ポケットに名言を


寺山修司は日本の演劇や文学の世界に大きな足跡を残した歌人、劇作家である。代表作には「われに五月を」「田園に死す」などがある。彼の作品の中に『ポケットに名言を』という世界の文学や映画などから名言を切り取った箴言集がある。

大学の同級生に貸したのだが、未だに返却されていない。本を交換しあって読もう、との事だったのだが、てっきり返してもらえると思っていた。ポケットに名言を、というくらい自分の心を浄化する格言ばかりが選出された本で、そっと見返せるように持っていた。いわゆるお守りみたいなものだ。

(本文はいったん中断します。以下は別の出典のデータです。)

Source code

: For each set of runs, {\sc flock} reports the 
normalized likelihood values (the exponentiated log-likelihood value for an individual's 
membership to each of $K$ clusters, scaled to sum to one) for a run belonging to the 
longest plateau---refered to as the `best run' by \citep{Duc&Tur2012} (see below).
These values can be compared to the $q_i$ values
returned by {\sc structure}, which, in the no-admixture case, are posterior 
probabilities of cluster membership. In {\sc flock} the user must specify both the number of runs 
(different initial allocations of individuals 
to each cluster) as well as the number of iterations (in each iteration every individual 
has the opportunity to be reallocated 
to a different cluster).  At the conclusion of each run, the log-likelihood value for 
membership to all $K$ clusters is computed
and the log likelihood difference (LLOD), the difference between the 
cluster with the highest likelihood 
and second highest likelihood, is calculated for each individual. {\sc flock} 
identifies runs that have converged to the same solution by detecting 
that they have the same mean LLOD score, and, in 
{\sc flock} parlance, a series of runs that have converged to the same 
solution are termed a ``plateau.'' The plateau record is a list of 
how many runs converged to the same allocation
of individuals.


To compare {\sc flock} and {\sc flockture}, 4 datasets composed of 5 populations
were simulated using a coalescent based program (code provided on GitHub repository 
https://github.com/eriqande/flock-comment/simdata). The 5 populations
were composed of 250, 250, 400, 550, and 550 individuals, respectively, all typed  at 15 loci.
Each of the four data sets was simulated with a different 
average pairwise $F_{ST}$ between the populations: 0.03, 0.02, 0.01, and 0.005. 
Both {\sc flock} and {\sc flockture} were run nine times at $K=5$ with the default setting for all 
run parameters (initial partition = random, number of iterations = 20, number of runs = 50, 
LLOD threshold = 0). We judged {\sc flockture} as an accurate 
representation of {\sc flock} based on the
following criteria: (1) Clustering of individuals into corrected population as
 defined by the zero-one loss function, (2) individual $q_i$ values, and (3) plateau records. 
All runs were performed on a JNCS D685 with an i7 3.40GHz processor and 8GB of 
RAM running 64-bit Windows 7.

オスカー・ワイルド、マルクス、フランシス・ベーコンなど数多くの著名人から引用されているが、今回は2つの格言を紹介したい。

まず、1つ目だが、太宰治『晩年』から。

死のうと思つてゐた。ことしの五月、よそから着物を一反もらつた。お年玉としてである。着物の生地は麻であつた。鼠色のこまかい縞目が織りこめられてゐた。これは夏に着る着物であらう。夏まで生きてゐようと思つた。

太宰治『晩年』

太宰治の死生観は有名だ。5回以上の自殺未遂を繰り返しているし、愛人と共に入水自殺をしたことで知られている。

夏はどうしても死にたくなる。

じめじめとした梅雨が明けると心も軽くなるような気がするが、「夏季うつ」と呼ばれるように、暑さからの疲労感の蓄積や、食欲低下、エアコンの冷えによる自律神経の乱れから自死を図る人も少なくは無い。わたしも夏を迎えるとその暑さから暗い気持ちになってしまうことが多い。いつも暗いと言われれば否定はできないが。

「夏まで生きてゐようと思つた」と生に希望を見出すのは、夏に着る着物を貰ったからだ。せっかく貰った着物を着れず、夏が訪れる前に死を選ぶのは惜しいと思ったのだろう。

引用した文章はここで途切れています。